§ **EXERCISE**
Each line below must be reproduced exactly, though the pictures are to be dropped.

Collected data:
○ ○ ○ ○

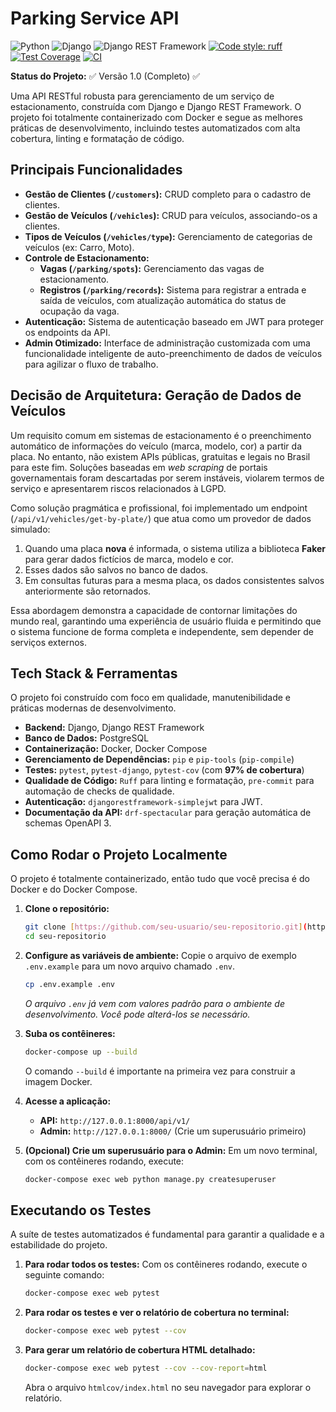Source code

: # Parking Service API

![Python](https://img.shields.io/badge/Python-3.12-blue.svg)
![Django](https://img.shields.io/badge/Django-5.2-darkgreen.svg)
![Django REST Framework](https://img.shields.io/badge/DRF-3.16-red.svg)
[![Code style: ruff](https://img.shields.io/endpoint?url=https://raw.githubusercontent.com/astral-sh/ruff/main/assets/badge/v2.json)](https://github.com/astral-sh/ruff)
[![Test Coverage](https://img.shields.io/badge/Coverage-97%25-brightgreen.svg)](https://github.com/actions)
[![CI](https://github.com/CFBruna/parking_service/actions/workflows/ci.yml/badge.svg?branch=master)](https://github.com/CFBruna/parking_service/actions)

**Status do Projeto:** ✅ Versão 1.0 (Completo) ✅

Uma API RESTful robusta para gerenciamento de um serviço de estacionamento, construída com Django e Django REST Framework. O projeto foi totalmente containerizado com Docker e segue as melhores práticas de desenvolvimento, incluindo testes automatizados com alta cobertura, linting e formatação de código.

## Principais Funcionalidades

* **Gestão de Clientes (`/customers`):** CRUD completo para o cadastro de clientes.
* **Gestão de Veículos (`/vehicles`):** CRUD para veículos, associando-os a clientes.
* **Tipos de Veículos (`/vehicles/type`):** Gerenciamento de categorias de veículos (ex: Carro, Moto).
* **Controle de Estacionamento:**
    * **Vagas (`/parking/spots`):** Gerenciamento das vagas de estacionamento.
    * **Registros (`/parking/records`):** Sistema para registrar a entrada e saída de veículos, com atualização automática do status de ocupação da vaga.
* **Autenticação:** Sistema de autenticação baseado em JWT para proteger os endpoints da API.
* **Admin Otimizado:** Interface de administração customizada com uma funcionalidade inteligente de auto-preenchimento de dados de veículos para agilizar o fluxo de trabalho.

## Decisão de Arquitetura: Geração de Dados de Veículos

Um requisito comum em sistemas de estacionamento é o preenchimento automático de informações do veículo (marca, modelo, cor) a partir da placa. No entanto, não existem APIs públicas, gratuitas e legais no Brasil para este fim. Soluções baseadas em *web scraping* de portais governamentais foram descartadas por serem instáveis, violarem termos de serviço e apresentarem riscos relacionados à LGPD.

Como solução pragmática e profissional, foi implementado um endpoint (`/api/v1/vehicles/get-by-plate/`) que atua como um provedor de dados simulado:

1.  Quando uma placa **nova** é informada, o sistema utiliza a biblioteca **Faker** para gerar dados fictícios de marca, modelo e cor.
2.  Esses dados são salvos no banco de dados.
3.  Em consultas futuras para a mesma placa, os dados consistentes salvos anteriormente são retornados.

Essa abordagem demonstra a capacidade de contornar limitações do mundo real, garantindo uma experiência de usuário fluida e permitindo que o sistema funcione de forma completa e independente, sem depender de serviços externos.

## Tech Stack & Ferramentas

O projeto foi construído com foco em qualidade, manutenibilidade e práticas modernas de desenvolvimento.

* **Backend:** Django, Django REST Framework
* **Banco de Dados:** PostgreSQL
* **Containerização:** Docker, Docker Compose
* **Gerenciamento de Dependências:** `pip` e `pip-tools` (`pip-compile`)
* **Testes:** `pytest`, `pytest-django`, `pytest-cov` (com **97% de cobertura**)
* **Qualidade de Código:** `Ruff` para linting e formatação, `pre-commit` para automação de checks de qualidade.
* **Autenticação:** `djangorestframework-simplejwt` para JWT.
* **Documentação da API:** `drf-spectacular` para geração automática de schemas OpenAPI 3.

## Como Rodar o Projeto Localmente

O projeto é totalmente containerizado, então tudo que você precisa é do Docker e do Docker Compose.

1.  **Clone o repositório:**
    ```bash
    git clone [https://github.com/seu-usuario/seu-repositorio.git](https://github.com/seu-usuario/seu-repositorio.git)
    cd seu-repositorio
    ```

2.  **Configure as variáveis de ambiente:**
    Copie o arquivo de exemplo `.env.example` para um novo arquivo chamado `.env`.
    ```bash
    cp .env.example .env
    ```
    *O arquivo `.env` já vem com valores padrão para o ambiente de desenvolvimento. Você pode alterá-los se necessário.*

3.  **Suba os contêineres:**
    ```bash
    docker-compose up --build
    ```
    O comando `--build` é importante na primeira vez para construir a imagem Docker.

4.  **Acesse a aplicação:**
    * **API:** `http://127.0.0.1:8000/api/v1/`
    * **Admin:** `http://127.0.0.1:8000/` (Crie um superusuário primeiro)

5.  **(Opcional) Crie um superusuário para o Admin:**
    Em um novo terminal, com os contêineres rodando, execute:
    ```bash
    docker-compose exec web python manage.py createsuperuser
    ```

## Executando os Testes

A suíte de testes automatizados é fundamental para garantir a qualidade e a estabilidade do projeto.

1.  **Para rodar todos os testes:**
    Com os contêineres rodando, execute o seguinte comando:
    ```bash
    docker-compose exec web pytest
    ```

2.  **Para rodar os testes e ver o relatório de cobertura no terminal:**
    ```bash
    docker-compose exec web pytest --cov
    ```

3.  **Para gerar um relatório de cobertura HTML detalhado:**
    ```bash
    docker-compose exec web pytest --cov --cov-report=html
    ```
    Abra o arquivo `htmlcov/index.html` no seu navegador para explorar o relatório.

○ ○ ○ ○

§ **YOUR RESPONSE**
Source code

: # Parking Service API

![Python](https://img.shields.io/badge/Python-3.12-blue.svg)
![Django](https://img.shields.io/badge/Django-5.2-darkgreen.svg)
![Django REST Framework](https://img.shields.io/badge/DRF-3.16-red.svg)
[![Code style: ruff](https://img.shields.io/endpoint?url=https://raw.githubusercontent.com/astral-sh/ruff/main/assets/badge/v2.json)](https://github.com/astral-sh/ruff)
[![Test Coverage](https://img.shields.io/badge/Coverage-97%25-brightgreen.svg)](https://github.com/actions)
[![CI](https://github.com/CFBruna/parking_service/actions/workflows/ci.yml/badge.svg?branch=master)](https://github.com/CFBruna/parking_service/actions)

**Status do Projeto:** ✅ Versão 1.0 (Completo) ✅

Uma API RESTful robusta para gerenciamento de um serviço de estacionamento, construída com Django e Django REST Framework. O projeto foi totalmente containerizado com Docker e segue as melhores práticas de desenvolvimento, incluindo testes automatizados com alta cobertura, linting e formatação de código.

## Principais Funcionalidades

* **Gestão de Clientes (`/customers`):** CRUD completo para o cadastro de clientes.
* **Gestão de Veículos (`/vehicles`):** CRUD para veículos, associando-os a clientes.
* **Tipos de Veículos (`/vehicles/type`):** Gerenciamento de categorias de veículos (ex: Carro, Moto).
* **Controle de Estacionamento:**
    * **Vagas (`/parking/spots`):** Gerenciamento das vagas de estacionamento.
    * **Registros (`/parking/records`):** Sistema para registrar a entrada e saída de veículos, com atualização automática do status de ocupação da vaga.
* **Autenticação:** Sistema de autenticação baseado em JWT para proteger os endpoints da API.
* **Admin Otimizado:** Interface de administração customizada com uma funcionalidade inteligente de auto-preenchimento de dados de veículos para agilizar o fluxo de trabalho.

## Decisão de Arquitetura: Geração de Dados de Veículos

Um requisito comum em sistemas de estacionamento é o preenchimento automático de informações do veículo (marca, modelo, cor) a partir da placa. No entanto, não existem APIs públicas, gratuitas e legais no Brasil para este fim. Soluções baseadas em *web scraping* de portais governamentais foram descartadas por serem instáveis, violarem termos de serviço e apresentarem riscos relacionados à LGPD.

Como solução pragmática e profissional, foi implementado um endpoint (`/api/v1/vehicles/get-by-plate/`) que atua como um provedor de dados simulado:

1.  Quando uma placa **nova** é informada, o sistema utiliza a biblioteca **Faker** para gerar dados fictícios de marca, modelo e cor.
2.  Esses dados são salvos no banco de dados.
3.  Em consultas futuras para a mesma placa, os dados consistentes salvos anteriormente são retornados.

Essa abordagem demonstra a capacidade de contornar limitações do mundo real, garantindo uma experiência de usuário fluida e permitindo que o sistema funcione de forma completa e independente, sem depender de serviços externos.

## Tech Stack & Ferramentas

O projeto foi construído com foco em qualidade, manutenibilidade e práticas modernas de desenvolvimento.

* **Backend:** Django, Django REST Framework
* **Banco de Dados:** PostgreSQL
* **Containerização:** Docker, Docker Compose
* **Gerenciamento de Dependências:** `pip` e `pip-tools` (`pip-compile`)
* **Testes:** `pytest`, `pytest-django`, `pytest-cov` (com **97% de cobertura**)
* **Qualidade de Código:** `Ruff` para linting e formatação, `pre-commit` para automação de checks de qualidade.
* **Autenticação:** `djangorestframework-simplejwt` para JWT.
* **Documentação da API:** `drf-spectacular` para geração automática de schemas OpenAPI 3.

## Como Rodar o Projeto Localmente

O projeto é totalmente containerizado, então tudo que você precisa é do Docker e do Docker Compose.

1.  **Clone o repositório:**
    ```bash
    git clone [https://github.com/seu-usuario/seu-repositorio.git](https://github.com/seu-usuario/seu-repositorio.git)
    cd seu-repositorio
    ```

2.  **Configure as variáveis de ambiente:**
    Copie o arquivo de exemplo `.env.example` para um novo arquivo chamado `.env`.
    ```bash
    cp .env.example .env
    ```
    *O arquivo `.env` já vem com valores padrão para o ambiente de desenvolvimento. Você pode alterá-los se necessário.*

3.  **Suba os contêineres:**
    ```bash
    docker-compose up --build
    ```
    O comando `--build` é importante na primeira vez para construir a imagem Docker.

4.  **Acesse a aplicação:**
    * **API:** `http://127.0.0.1:8000/api/v1/`
    * **Admin:** `http://127.0.0.1:8000/` (Crie um superusuário primeiro)

5.  **(Opcional) Crie um superusuário para o Admin:**
    Em um novo terminal, com os contêineres rodando, execute:
    ```bash
    docker-compose exec web python manage.py createsuperuser
    ```

## Executando os Testes

A suíte de testes automatizados é fundamental para garantir a qualidade e a estabilidade do projeto.

1.  **Para rodar todos os testes:**
    Com os contêineres rodando, execute o seguinte comando:
    ```bash
    docker-compose exec web pytest
    ```

2.  **Para rodar os testes e ver o relatório de cobertura no terminal:**
    ```bash
    docker-compose exec web pytest --cov
    ```

3.  **Para gerar um relatório de cobertura HTML detalhado:**
    ```bash
    docker-compose exec web pytest --cov --cov-report=html
    ```
    Abra o arquivo `htmlcov/index.html` no seu navegador para explorar o relatório.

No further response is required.